Understanding this new direction is important, it helps us cope and manage in difficult times. Most of us do not welcome death for death’s sake, but fear it for fear’s sake. As a result, we are often scared prior to death because of the unknown nature that follows. If you grab hold of the spring that rises out of your winter, you will see the new life that awaits you.

This isn’t some inspirational speech but more of a wake up call. We all need one occasionally in order to recognize that which is still living around us. Getting caught up in that which is dead harkens to those habits and routines we carry around. When a tree loses a branch it doesn’t die, it learns to get along. That may be a harsh representation but imagine if the branch was blocking a view of the mountains. We now have a new view; an angle we hadn’t noticed before.

New life simply means new perspective. Our ideas are rarely born out of our ruts; they are usually created by plowing a new road. This is not without work mind you, but the reward is always an easier path, even if it comes with a few blisters.

As a new season dawns here in the High Desert, there are bound to be some heavy hearts that are aching with the grief of death. If you are among them, take heart, there is something new on the horizon. Welcome the spring, breathe in some fresh air and see that every day is brand new; a day that has never existed before, a view you hadn’t noticed. You may never look at spring the same way again.

1 comment:

Lee Pittman said...

My take on the Five + One Stages of Death that lead to a Better Life.

Denial - This one makes sense you do not want to believe you have lost a loved one and it is easier to deny than accept

Anger - Not sure this one always plays out in order hard being angry if the one you loved was suffering.

Bargaining - Understand the need to rationalize with the deep feelings you have and the longing to know GOD's purpose.

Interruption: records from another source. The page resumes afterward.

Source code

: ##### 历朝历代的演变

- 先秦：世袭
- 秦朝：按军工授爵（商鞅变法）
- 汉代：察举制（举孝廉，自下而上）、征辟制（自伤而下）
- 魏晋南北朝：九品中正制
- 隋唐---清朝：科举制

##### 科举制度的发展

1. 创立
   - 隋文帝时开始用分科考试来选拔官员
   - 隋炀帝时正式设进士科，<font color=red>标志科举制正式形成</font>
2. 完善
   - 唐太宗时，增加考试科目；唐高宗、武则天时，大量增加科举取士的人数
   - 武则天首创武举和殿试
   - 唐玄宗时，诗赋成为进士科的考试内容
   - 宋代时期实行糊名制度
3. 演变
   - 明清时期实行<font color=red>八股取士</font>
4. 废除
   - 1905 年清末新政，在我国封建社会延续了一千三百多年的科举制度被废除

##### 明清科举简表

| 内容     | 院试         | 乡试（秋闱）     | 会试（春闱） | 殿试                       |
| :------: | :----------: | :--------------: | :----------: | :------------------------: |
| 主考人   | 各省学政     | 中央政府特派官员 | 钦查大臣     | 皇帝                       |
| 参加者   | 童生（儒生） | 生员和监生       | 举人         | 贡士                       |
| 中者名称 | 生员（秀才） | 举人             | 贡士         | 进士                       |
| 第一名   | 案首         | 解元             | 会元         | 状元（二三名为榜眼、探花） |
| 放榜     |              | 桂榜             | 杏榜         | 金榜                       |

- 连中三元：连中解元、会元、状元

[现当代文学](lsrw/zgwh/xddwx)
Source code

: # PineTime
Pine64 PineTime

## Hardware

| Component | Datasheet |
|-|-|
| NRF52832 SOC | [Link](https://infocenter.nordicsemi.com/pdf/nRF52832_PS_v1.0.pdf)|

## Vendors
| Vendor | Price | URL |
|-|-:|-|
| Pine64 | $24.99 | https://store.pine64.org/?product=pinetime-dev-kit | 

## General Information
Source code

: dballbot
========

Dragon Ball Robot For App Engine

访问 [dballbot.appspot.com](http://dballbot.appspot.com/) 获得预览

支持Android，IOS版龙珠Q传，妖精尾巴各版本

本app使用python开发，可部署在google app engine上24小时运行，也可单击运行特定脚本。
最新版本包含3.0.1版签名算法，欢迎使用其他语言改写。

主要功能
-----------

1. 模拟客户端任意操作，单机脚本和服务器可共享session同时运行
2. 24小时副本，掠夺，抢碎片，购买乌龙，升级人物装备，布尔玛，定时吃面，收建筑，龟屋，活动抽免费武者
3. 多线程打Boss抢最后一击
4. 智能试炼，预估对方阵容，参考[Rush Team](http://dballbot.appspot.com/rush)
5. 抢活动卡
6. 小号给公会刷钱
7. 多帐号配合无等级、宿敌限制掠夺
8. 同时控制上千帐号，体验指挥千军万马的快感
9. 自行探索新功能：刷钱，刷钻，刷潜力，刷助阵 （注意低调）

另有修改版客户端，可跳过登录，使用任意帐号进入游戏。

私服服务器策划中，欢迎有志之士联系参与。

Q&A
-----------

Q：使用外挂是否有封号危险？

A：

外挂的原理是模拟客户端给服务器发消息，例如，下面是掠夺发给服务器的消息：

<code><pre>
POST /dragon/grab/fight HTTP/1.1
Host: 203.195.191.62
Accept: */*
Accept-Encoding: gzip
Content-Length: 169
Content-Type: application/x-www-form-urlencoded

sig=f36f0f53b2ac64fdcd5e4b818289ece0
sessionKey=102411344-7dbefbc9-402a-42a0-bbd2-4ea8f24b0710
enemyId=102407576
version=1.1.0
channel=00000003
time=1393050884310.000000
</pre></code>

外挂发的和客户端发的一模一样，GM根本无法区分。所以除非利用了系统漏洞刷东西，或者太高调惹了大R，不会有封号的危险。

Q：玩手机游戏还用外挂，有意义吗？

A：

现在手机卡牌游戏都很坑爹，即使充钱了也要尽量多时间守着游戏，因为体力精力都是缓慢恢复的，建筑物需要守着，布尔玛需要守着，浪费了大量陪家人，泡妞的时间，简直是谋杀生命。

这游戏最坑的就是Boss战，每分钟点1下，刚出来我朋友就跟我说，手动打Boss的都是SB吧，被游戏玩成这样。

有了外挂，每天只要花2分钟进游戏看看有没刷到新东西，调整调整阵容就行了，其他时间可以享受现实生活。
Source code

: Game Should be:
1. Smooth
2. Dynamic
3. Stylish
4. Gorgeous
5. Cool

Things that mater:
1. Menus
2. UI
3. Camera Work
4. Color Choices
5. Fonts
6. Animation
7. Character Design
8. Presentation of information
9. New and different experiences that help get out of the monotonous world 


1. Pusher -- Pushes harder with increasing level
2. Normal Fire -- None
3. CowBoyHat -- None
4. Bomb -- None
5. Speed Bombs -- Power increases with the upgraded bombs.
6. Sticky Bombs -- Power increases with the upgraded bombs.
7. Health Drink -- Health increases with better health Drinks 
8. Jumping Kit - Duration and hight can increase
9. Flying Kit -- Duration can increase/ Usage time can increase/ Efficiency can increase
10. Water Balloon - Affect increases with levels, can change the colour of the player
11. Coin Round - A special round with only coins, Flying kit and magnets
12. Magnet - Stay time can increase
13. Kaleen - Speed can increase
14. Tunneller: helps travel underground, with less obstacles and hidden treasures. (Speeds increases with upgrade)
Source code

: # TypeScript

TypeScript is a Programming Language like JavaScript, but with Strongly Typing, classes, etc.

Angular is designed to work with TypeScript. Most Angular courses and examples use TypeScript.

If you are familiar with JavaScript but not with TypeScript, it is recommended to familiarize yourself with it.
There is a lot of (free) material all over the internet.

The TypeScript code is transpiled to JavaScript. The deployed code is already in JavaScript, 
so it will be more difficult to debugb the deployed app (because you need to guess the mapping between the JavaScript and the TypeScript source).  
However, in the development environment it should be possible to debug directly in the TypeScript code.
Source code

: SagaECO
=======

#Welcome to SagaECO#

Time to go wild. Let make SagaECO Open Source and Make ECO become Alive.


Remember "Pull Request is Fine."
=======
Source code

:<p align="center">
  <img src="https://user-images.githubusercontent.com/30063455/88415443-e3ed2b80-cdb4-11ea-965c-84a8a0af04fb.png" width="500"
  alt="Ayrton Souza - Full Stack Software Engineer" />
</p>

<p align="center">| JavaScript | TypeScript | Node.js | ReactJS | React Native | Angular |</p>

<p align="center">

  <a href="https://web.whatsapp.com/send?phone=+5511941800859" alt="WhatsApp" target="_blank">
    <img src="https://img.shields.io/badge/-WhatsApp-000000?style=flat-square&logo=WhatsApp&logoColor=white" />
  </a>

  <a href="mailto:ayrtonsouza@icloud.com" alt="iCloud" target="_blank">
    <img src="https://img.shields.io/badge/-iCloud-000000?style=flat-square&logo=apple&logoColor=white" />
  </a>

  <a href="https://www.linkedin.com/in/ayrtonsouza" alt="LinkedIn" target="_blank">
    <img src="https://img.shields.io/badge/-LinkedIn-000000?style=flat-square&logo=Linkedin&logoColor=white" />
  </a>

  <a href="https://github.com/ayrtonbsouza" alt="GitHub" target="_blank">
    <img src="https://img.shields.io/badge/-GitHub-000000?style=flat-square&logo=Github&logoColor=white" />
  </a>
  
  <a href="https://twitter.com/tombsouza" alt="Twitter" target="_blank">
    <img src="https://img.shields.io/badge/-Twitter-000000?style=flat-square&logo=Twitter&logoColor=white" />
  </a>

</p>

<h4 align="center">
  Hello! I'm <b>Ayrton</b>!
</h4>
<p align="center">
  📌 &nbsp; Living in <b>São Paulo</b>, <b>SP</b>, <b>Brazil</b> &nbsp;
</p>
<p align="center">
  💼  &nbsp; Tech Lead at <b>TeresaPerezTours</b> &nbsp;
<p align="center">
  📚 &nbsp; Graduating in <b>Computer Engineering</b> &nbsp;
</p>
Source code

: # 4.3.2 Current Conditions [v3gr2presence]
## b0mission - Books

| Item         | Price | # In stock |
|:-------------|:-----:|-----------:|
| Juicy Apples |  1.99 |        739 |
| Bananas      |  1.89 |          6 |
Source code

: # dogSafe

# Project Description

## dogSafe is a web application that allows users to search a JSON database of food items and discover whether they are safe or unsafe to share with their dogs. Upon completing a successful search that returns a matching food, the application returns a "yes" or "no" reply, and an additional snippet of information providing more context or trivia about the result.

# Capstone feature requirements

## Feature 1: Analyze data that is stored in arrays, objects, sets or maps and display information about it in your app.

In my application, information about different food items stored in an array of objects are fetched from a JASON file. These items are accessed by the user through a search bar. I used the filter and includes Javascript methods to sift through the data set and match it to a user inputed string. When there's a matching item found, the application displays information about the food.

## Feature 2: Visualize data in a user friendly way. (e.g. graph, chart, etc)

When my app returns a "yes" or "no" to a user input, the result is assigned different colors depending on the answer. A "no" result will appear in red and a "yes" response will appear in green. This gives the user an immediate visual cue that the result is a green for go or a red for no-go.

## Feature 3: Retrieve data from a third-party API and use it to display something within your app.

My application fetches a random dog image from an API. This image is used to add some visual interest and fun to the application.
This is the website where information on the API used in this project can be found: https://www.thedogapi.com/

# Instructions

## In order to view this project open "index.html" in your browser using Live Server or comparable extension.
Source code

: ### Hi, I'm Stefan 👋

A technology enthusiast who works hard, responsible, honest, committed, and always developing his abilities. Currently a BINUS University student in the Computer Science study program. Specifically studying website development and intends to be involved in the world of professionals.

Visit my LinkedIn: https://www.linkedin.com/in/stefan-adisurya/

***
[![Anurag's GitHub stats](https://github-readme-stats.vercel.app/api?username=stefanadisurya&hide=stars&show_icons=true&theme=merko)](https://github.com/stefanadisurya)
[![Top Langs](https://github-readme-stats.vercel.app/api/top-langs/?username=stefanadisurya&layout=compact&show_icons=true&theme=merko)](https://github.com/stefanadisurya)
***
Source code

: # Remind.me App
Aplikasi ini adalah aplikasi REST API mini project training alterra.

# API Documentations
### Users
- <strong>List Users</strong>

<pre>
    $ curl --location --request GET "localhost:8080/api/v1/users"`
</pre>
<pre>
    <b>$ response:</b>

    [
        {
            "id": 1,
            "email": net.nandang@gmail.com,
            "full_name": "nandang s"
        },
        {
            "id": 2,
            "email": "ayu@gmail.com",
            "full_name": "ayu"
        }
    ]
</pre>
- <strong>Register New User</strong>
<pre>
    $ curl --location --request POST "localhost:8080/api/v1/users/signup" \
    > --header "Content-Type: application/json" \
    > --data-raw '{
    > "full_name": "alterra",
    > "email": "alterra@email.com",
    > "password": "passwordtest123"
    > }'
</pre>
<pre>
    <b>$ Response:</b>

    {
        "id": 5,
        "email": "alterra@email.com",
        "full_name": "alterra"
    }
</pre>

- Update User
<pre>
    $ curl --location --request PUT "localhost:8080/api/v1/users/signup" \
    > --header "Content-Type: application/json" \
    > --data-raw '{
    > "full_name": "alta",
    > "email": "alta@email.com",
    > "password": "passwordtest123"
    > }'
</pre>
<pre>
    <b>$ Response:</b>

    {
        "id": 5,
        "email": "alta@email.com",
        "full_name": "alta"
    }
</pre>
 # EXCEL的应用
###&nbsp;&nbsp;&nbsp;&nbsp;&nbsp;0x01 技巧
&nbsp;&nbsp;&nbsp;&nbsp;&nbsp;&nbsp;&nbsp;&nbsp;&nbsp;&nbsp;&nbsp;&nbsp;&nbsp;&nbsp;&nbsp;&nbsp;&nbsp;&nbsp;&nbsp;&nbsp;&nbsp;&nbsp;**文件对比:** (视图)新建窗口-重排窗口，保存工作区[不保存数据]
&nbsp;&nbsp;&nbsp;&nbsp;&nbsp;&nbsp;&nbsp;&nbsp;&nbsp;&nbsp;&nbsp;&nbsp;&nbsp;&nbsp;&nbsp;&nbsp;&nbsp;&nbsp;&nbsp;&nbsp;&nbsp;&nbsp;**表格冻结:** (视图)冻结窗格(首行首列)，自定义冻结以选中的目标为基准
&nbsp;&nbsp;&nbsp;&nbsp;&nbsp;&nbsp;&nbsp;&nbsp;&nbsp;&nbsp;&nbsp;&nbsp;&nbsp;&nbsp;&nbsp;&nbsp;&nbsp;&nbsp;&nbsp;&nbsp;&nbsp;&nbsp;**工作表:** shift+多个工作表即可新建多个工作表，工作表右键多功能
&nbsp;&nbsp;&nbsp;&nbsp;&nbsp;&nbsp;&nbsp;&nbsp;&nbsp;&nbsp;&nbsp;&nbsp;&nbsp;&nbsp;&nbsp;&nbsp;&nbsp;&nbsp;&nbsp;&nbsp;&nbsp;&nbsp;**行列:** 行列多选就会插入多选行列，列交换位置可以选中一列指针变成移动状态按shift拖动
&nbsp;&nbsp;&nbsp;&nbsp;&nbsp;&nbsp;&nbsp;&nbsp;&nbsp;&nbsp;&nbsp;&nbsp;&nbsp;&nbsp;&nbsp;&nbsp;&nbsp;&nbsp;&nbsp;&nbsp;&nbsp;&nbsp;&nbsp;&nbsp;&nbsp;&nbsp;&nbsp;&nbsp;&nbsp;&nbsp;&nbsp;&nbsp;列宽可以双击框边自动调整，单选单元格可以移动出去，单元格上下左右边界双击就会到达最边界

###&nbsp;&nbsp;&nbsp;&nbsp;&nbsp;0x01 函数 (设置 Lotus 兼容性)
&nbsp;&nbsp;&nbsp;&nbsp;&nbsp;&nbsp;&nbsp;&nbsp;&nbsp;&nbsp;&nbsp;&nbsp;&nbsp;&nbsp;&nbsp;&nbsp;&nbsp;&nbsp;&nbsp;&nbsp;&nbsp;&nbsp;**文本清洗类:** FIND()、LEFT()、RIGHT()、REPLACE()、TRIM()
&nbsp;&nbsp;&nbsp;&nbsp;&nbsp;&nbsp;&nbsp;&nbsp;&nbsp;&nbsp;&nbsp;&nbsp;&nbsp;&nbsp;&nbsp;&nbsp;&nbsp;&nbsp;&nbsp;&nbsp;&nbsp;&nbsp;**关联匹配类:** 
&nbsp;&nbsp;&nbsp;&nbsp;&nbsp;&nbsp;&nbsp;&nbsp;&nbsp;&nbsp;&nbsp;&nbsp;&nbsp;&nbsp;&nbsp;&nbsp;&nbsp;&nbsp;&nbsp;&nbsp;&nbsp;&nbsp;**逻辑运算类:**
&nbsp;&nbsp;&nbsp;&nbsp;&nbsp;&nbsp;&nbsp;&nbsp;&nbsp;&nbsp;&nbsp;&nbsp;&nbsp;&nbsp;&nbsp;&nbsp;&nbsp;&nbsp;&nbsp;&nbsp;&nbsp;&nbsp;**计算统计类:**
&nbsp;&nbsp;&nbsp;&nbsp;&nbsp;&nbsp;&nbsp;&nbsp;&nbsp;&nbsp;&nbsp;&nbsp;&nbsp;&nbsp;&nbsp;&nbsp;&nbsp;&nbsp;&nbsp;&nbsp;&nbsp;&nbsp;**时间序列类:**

Depression - I really think this one comes second when you celebrate the first Christmas, Birthday, or special event without the one you've lost.

Acceptance - Admission to yourself that the person is gone and recognize life will go on even though you may miss the life and joy that you were blessed to know.

That brings me to the new addition to the five stages of grief/death Joy

Joy - Is the feeling you get when you reflect on the laughs, adventures, and tears you had the pleasure to experience.